• **YOUR TASK**
Retype each entry exactly as written, and keep the pictures out of the copy.
== DATA EXTRACTS
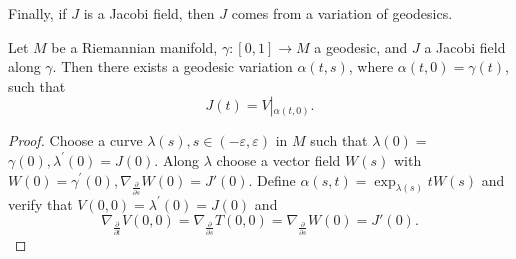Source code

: \documentclass{ctexart}
\begin{document}
Finally, if $J$ is a Jacobi field, then $J$ comes from a variation of geodesics.
\begin{proposition}
  Let $M$ be a Riemannian manifold, $\gamma:[0,1] \rightarrow M$ a geodesic, and $J$ a Jacobi field along $\gamma$. Then there exists 
  a geodesic variation $\alpha(t, s)$, where $\alpha(t, 0)=\gamma(t)$, such that 
  $$
  J(t)=V \left|_{\alpha(t, 0)}\right..
  $$
\end{proposition}
\begin{proof}[Proof]
  Choose a curve $\lambda(s), s \in(-\varepsilon, \varepsilon)$ in $M$ such that $\lambda(0)=$ $\gamma(0), \lambda^{\prime}(0)=J(0)$. 
  Along $\lambda$ choose a vector field $W(s)$ with $W(0)=\gamma^{\prime}(0), \nabla_{\frac{\partial}{\partial s}}W(0)=J'(0)$. 
  Define $\alpha(s, t)=\exp _{\lambda(s)} t W(s)$ and verify that $V(0,0)=\lambda^{\prime}(0)=J(0)$ and
  $$
  \nabla_{\frac{\partial}{\partial t}} V(0,0)=\nabla_{\frac{\partial}{\partial s}} T(0,0)=\nabla_{\frac{\partial}{\partial s}}W(0)=J'(0).
  $$ 
\end{proof}

\end{document}
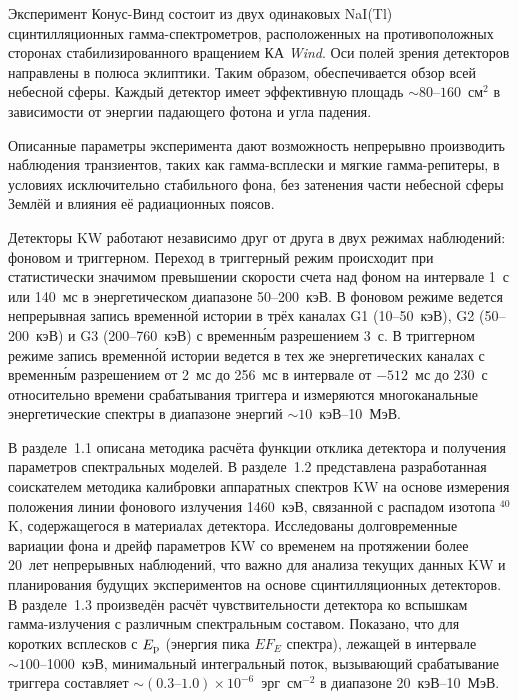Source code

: Эксперимент Конус-Винд состоит из двух одинаковых NaI(Tl) сцинтилляционных 
гамма-спектрометров, расположенных на противоположных сторонах стабилизированного 
вращением КА \textit{Wind}. Оси полей зрения детекторов 
направлены в полюса эклиптики. Таким образом, обеспечивается обзор всей небесной сферы. 
Каждый детектор имеет эффективную площадь $\sim 80\textrm{--}160$~см$^2$ в 
зависимости от энергии падающего фотона и угла падения.  

Описанные параметры эксперимента дают 
возможность непрерывно производить наблюдения транзиентов, таких как гамма-всплески 
и мягкие гамма-репитеры, в условиях исключительно стабильного фона, 
без затенения части небесной сферы Землёй и влияния её радиационных поясов. 

Детекторы KW работают независимо друг от друга в двух режимах наблюдений: 
фоновом и триггерном. Переход в триггерный режим происходит при статистически 
значимом превышении скорости счета над фоном на интервале 1~с или 140~мс 
в энергетическом диапазоне 50--200~кэВ. В фоновом режиме ведется 
непрерывная запись временн\'{о}й истории в трёх каналах G1 (10--50~кэВ), G2 (50--200~кэВ) 
и G3 (200--760~кэВ) с временн\'{ы}м разрешением $3$~с. В триггерном режиме запись 
временн\'{о}й истории ведется в тех же энергетических каналах с временн\'{ы}м разрешением 
от 2~мс до 256~мс в интервале от $-512$~мс до $230$~с относительно времени срабатывания 
триггера и измеряются многоканальные энергетические спектры в диапазоне энергий $\sim 10$~кэВ--10~МэВ.

В разделе~1.1 описана методика расчёта функции отклика детектора и 
получения параметров спектральных моделей. В разделе~1.2 представлена 
разработанная соискателем методика калибровки аппаратных спектров KW на основе измерения 
положения линии фонового излучения 1460~кэВ, связанной с распадом изотопа $^{40}$K, 
содержащегося в материалах детектора. 
Исследованы долговременные вариации фона и дрейф параметров KW со временем на протяжении 
более 20~лет непрерывных наблюдений, что важно для анализа текущих данных KW и 
планирования будущих экспериментов на основе сцинтилляционных детекторов.
В разделе~1.3 произведён расчёт чувствительности детектора 
ко вспышкам гамма-излучения с различным спектральным составом.
Показано, что для коротких всплесков с $E_{\mathrm{p}}$ (энергия пика $E F_{E}$ спектра), лежащей в интервале
$\sim 100$--1000~кэВ, минимальный интегральный поток, вызывающий срабатывание триггера
составляет $\sim (0.3\textrm{--}1.0) \times 10^{-6}$~эрг~см$^{-2}$ в диапазоне 20~кэВ--10~МэВ.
====
• **WRITTEN ANSWER**
Source code

: \documentclass{ctexart}
\begin{document}
Finally, if $J$ is a Jacobi field, then $J$ comes from a variation of geodesics.
\begin{proposition}
  Let $M$ be a Riemannian manifold, $\gamma:[0,1] \rightarrow M$ a geodesic, and $J$ a Jacobi field along $\gamma$. Then there exists 
  a geodesic variation $\alpha(t, s)$, where $\alpha(t, 0)=\gamma(t)$, such that 
  $$
  J(t)=V \left|_{\alpha(t, 0)}\right..
  $$
\end{proposition}
\begin{proof}[Proof]
  Choose a curve $\lambda(s), s \in(-\varepsilon, \varepsilon)$ in $M$ such that $\lambda(0)=$ $\gamma(0), \lambda^{\prime}(0)=J(0)$. 
  Along $\lambda$ choose a vector field $W(s)$ with $W(0)=\gamma^{\prime}(0), \nabla_{\frac{\partial}{\partial s}}W(0)=J'(0)$. 
  Define $\alpha(s, t)=\exp _{\lambda(s)} t W(s)$ and verify that $V(0,0)=\lambda^{\prime}(0)=J(0)$ and
  $$
  \nabla_{\frac{\partial}{\partial t}} V(0,0)=\nabla_{\frac{\partial}{\partial s}} T(0,0)=\nabla_{\frac{\partial}{\partial s}}W(0)=J'(0).
  $$ 
\end{proof}

\end{document}
Source code

: Эксперимент Конус-Винд состоит из двух одинаковых NaI(Tl) сцинтилляционных 
гамма-спектрометров, расположенных на противоположных сторонах стабилизированного 
вращением КА \textit{Wind}. Оси полей зрения детекторов 
направлены в полюса эклиптики. Таким образом, обеспечивается обзор всей небесной сферы. 
Каждый детектор имеет эффективную площадь $\sim 80\textrm{--}160$~см$^2$ в 
зависимости от энергии падающего фотона и угла падения.  

Описанные параметры эксперимента дают 
возможность непрерывно производить наблюдения транзиентов, таких как гамма-всплески 
и мягкие гамма-репитеры, в условиях исключительно стабильного фона, 
без затенения части небесной сферы Землёй и влияния её радиационных поясов. 

Детекторы KW работают независимо друг от друга в двух режимах наблюдений: 
фоновом и триггерном. Переход в триггерный режим происходит при статистически 
значимом превышении скорости счета над фоном на интервале 1~с или 140~мс 
в энергетическом диапазоне 50--200~кэВ. В фоновом режиме ведется 
непрерывная запись временн\'{о}й истории в трёх каналах G1 (10--50~кэВ), G2 (50--200~кэВ) 
и G3 (200--760~кэВ) с временн\'{ы}м разрешением $3$~с. В триггерном режиме запись 
временн\'{о}й истории ведется в тех же энергетических каналах с временн\'{ы}м разрешением 
от 2~мс до 256~мс в интервале от $-512$~мс до $230$~с относительно времени срабатывания 
триггера и измеряются многоканальные энергетические спектры в диапазоне энергий $\sim 10$~кэВ--10~МэВ.

В разделе~1.1 описана методика расчёта функции отклика детектора и 
получения параметров спектральных моделей. В разделе~1.2 представлена 
разработанная соискателем методика калибровки аппаратных спектров KW на основе измерения 
положения линии фонового излучения 1460~кэВ, связанной с распадом изотопа $^{40}$K, 
содержащегося в материалах детектора. 
Исследованы долговременные вариации фона и дрейф параметров KW со временем на протяжении 
более 20~лет непрерывных наблюдений, что важно для анализа текущих данных KW и 
планирования будущих экспериментов на основе сцинтилляционных детекторов.
В разделе~1.3 произведён расчёт чувствительности детектора 
ко вспышкам гамма-излучения с различным спектральным составом.
Показано, что для коротких всплесков с $E_{\mathrm{p}}$ (энергия пика $E F_{E}$ спектра), лежащей в интервале
$\sim 100$--1000~кэВ, минимальный интегральный поток, вызывающий срабатывание триггера
составляет $\sim (0.3\textrm{--}1.0) \times 10^{-6}$~эрг~см$^{-2}$ в диапазоне 20~кэВ--10~МэВ.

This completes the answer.